Computer Architecture

Start Lecture #21

Remark: Demo of tristate drivers in logisim (controlled registers).

Improvement: Multiword Blocks

The setup we have described does not take any advantage of spatial locality. The idea of having a multiword block size is to bring into the cache words near the referenced word since, by spatial locality, they are likely to be referenced in the near future.

We continue to assume (for a while) that the cache is direct mapped and that all references are for one word.

The terminology for byte offset and block offset is inconsistent. The byte offset gives the offset of the byte within the word so the offset of the word within the block should be called the word offset, but alas it is not in both the 2e and 3e. I don't know if this is standard (poor) terminology or a long standing typo in both editions.

The figure to the right shows a 64KB direct mapped cache with 4-word blocks.

What addresses in memory are in the block and where in the cache do they go?

The word address = the byte address / number of bytes per word = the byte address / 4
for the 4-byte words we are assuming.
The memory block number = the word address / number of words per block =
the byte address / number of bytes per block.
The cache block number = the memory block number modulo the number of blocks in the cache.
The block offset (i.e., word offset) = the word address modulo the number of words per block.
The tag = the memory block number / the number of blocks in the cache =
the word address / the number of words in the cache = the byte address / the number of bytes in the cache

Show from the diagram how this gives the red portion for the tag and the green portion for the index or cache block number.

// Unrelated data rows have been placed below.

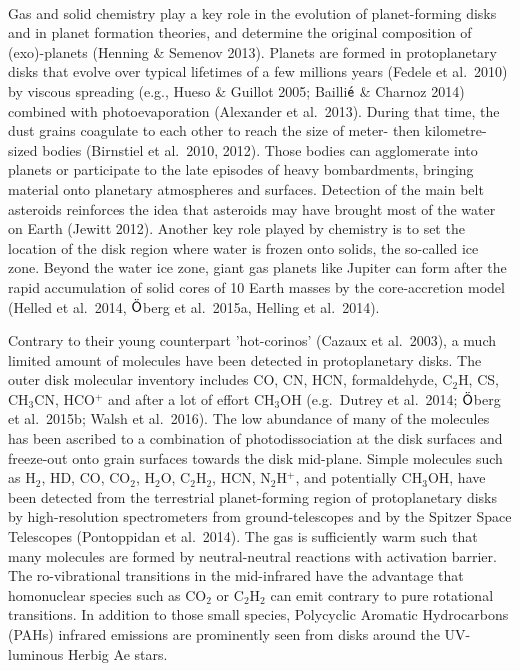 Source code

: \documentclass[10pt,fleqn,twoside]{article}
\begin{document}
\vspace{0.5em}\\
Gas and solid chemistry play a key role in the evolution of planet-forming disks and in planet formation theories, and determine the original composition of (exo)-planets (Henning \& Semenov 2013).  Planets are formed in protoplanetary disks that evolve over typical lifetimes of a few millions years (Fedele et al.\ 2010) by viscous spreading (e.g., Hueso \& Guillot 2005; Bailli$\acute{\textsf e}$ \& Charnoz 2014) combined with photoevaporation (Alexander et al.\ 2013). During that time, the dust grains coagulate to each other to reach the size of meter- then kilometre- sized bodies (Birnstiel et al.\ 2010, 2012). Those bodies can agglomerate into planets or participate to the late episodes of heavy bombardments, bringing material onto planetary atmospheres and surfaces. Detection of the main belt asteroids reinforces the idea that asteroids may have brought most of the water on Earth (Jewitt 2012). Another key role played by chemistry is to set the location of the disk region where water is frozen onto solids, the so-called ice zone. Beyond the water ice zone, giant gas planets like Jupiter can form after the rapid accumulation of solid cores of 10 Earth masses by the core-accretion model (Helled et al.\ 2014, $\ddot{\textsf O}$berg et al.\ 2015a, Helling et al.\ 2014).

Contrary to their young counterpart 'hot-corinos' (Cazaux et al.\ 2003), a much limited amount of molecules have been detected in protoplanetary disks. The outer disk molecular inventory includes CO, CN, HCN, formaldehyde, C$_2$H, CS, CH$_3$CN, HCO$^+$ and after a lot of effort CH$_3$OH (e.g.\ Dutrey et al.\ 2014;  $\ddot{\textsf O}$berg et al.\ 2015b; Walsh et al.\ 2016). The low abundance of many of the molecules has been ascribed to a combination of photodissociation at the disk surfaces and freeze-out onto grain surfaces towards the disk mid-plane. Simple molecules such as H$_2$, HD, CO, CO$_2$, H$_2$O, C$_2$H$_2$, HCN, N$_2$H$^+$, and potentially CH$_3$OH, have been detected from the terrestrial planet-forming region of protoplanetary disks by high-resolution spectrometers from ground-telescopes and by the Spitzer Space Telescopes (Pontoppidan et al.\ 2014). The gas is sufficiently warm such that many molecules are formed by neutral-neutral reactions with activation barrier. The ro-vibrational transitions in the mid-infrared have the advantage that homonuclear species such as CO$_2$ or C$_2$H$_2$ can emit contrary to pure rotational transitions. In addition to those small species, Polycyclic Aromatic Hydrocarbons (PAHs) infrared emissions are prominently seen from disks around the UV-luminous Herbig Ae stars. 
\end{document}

Consider the cache shown in the diagram above and a reference to word 17003.

17003 / 4 gives 4250 with a remainder of 3 .
So the memory block number is 4250 and the block offset is 3.
4K=4096 and 4250 / 4096 gives 1 with a remainder of 154.
So the cache block number is 154 and the tag is 1.
Summary: Memory word 17003 resides in word 3 of cache block 154 with tag 154 set to 1.

The cache size is the size of the data portion of the cache (normally measured in bytes).

For the caches we have see so far this is the Blocksize times the number of entries. For the diagram above this is 64KB. For the simpler direct mapped caches blocksize = wordsize so the cache size is the wordsize times the number of entries.

Let's compare the pictured cache with another one containing 64KB of data, but with one word blocks.

Calculate on the board the total number of bits in each cache; this is not simply 8 times the cache size in bytes.
If the references are strictly sequential the pictured cache has 75% hits; the simpler cache with one word blocks has no hits.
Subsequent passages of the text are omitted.